Conclusion with a Plot -
Based on this test, we fail to reject the null hypothesis, meaning we don’t have enough evidence to say the coin is unfair. So, for now, we assume the coin is fair.
# Load the ggplot2 library
library(ggplot2)
# Number of coin flips
n_flips <- 100
# Probability of heads for a fair coin
p_heads <- 0.5
# Observed number of heads
observed_heads <- 60
# Generate the binomial distribution for possible outcomes (0 to 100 heads)
binom_data <- data.frame(
heads = 0:n_flips,
probability = dbinom(0:n_flips, size = n_flips, prob = p_heads)
)
# Create the plot
ggplot(binom_data, aes(x = heads, y = probability)) +
geom_bar(stat = "identity", fill = "lightblue", color = "blue") +
geom_vline(xintercept = observed_heads, color = "red", linetype = "dashed", size = 1.5) +
labs(
title = "Binomial Distribution of 100 Coin Flips (p = 0.5)",
x = "Number of Heads",
y = "Probability"
) +
annotate("text", x = observed_heads + 2, y = 0.03, label = paste("Observed Heads =", observed_heads), color = "red") +
theme_minimal()
## Warning: Using `size` aesthetic for lines was deprecated in ggplot2 3.4.0.

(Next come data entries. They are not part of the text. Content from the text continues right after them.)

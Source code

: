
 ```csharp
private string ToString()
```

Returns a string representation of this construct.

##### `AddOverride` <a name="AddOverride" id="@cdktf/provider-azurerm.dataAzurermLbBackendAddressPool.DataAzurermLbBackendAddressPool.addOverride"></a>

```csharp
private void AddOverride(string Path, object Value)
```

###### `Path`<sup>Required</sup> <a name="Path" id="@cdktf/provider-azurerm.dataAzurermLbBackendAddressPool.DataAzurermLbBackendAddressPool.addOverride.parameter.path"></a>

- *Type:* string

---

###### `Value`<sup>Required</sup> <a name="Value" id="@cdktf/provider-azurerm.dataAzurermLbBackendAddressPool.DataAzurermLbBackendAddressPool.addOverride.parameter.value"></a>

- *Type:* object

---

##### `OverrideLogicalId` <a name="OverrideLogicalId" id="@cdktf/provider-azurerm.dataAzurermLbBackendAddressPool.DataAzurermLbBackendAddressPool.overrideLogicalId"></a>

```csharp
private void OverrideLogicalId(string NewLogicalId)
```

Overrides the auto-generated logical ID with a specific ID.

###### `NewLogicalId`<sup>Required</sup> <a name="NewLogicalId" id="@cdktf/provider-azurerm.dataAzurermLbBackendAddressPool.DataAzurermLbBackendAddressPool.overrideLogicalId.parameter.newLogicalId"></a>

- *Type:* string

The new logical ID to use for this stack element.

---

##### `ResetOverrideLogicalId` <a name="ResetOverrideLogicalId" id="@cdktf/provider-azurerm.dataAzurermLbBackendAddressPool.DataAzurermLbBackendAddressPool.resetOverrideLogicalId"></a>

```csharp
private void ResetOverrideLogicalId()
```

## ℹ Please use `linewidth` instead.
## This warning is displayed once every 8 hours.
## Call `lifecycle::last_lifecycle_warnings()` to see where this warning was
## generated.
Let’s continue with the coin example and show how the alternate hypothesis works in different scenarios.
Scenario: Testing if a coin is unfair
You believe a coin might be unfair and lands on heads more often than tails. You want to test this with an experiment.
You suspect that a coin is biased, and you want to test if it lands on heads more often than expected. A fair coin would land on heads 50% of the time, but you believe it lands on heads more than 50% of the time.
Null Hypothesis (H₀): The coin is fair, meaning the probability of getting heads is 0.5, p = 0.5.
Alternate Hypothesis (H₁): The coin is biased, and it lands on heads more than 50% of the time, p>0.5.
You flip the coin 100 times and get 60 heads. Now, you want to test the alternate hypothesis that the coin is biased towards heads (i.e., it lands on heads more than 50% of the time).
# Number of coin flips
n_flips <- 100
# Number of heads (successes)
n_heads <- 60
# Perform a binomial test for the alternate hypothesis (coin lands on heads more than 50% of the time)
result <- binom.test(n_heads, n_flips, p = 0.5, alternative = "greater")
# Print the result
print(result)
##
## Exact binomial test
##
## data: n_heads and n_flips
## number of successes = 60, number of trials = 100, p-value = 0.02844
## alternative hypothesis: true probability of success is greater than 0.5
## 95 percent confidence interval:
## 0.5129758 1.0000000
## sample estimates:
## probability of success
## 0.6
Output Explanation
The output will give you a p-value which helps you decide if the evidence supports your alternate hypothesis.
If p-value < 0.05: This means the result is unusual enough under the null hypothesis that you can reject the null hypothesis and accept the alternate hypothesis. In other words, the coin is probably unfair and lands on heads more than 50% of the time.
If p-value ≥ 0.05: This means the evidence isn’t strong enough, so you fail to reject the null hypothesis. The coin might still be fair.
Simplified Conclusion:
Null Hypothesis (H₀): The coin is fair (50% heads).
Alternate Hypothesis (H₁): The coin lands on heads more often than 50% (it’s biased toward heads)
Based on the p-value, you either reject or fail to reject the null hypothesis.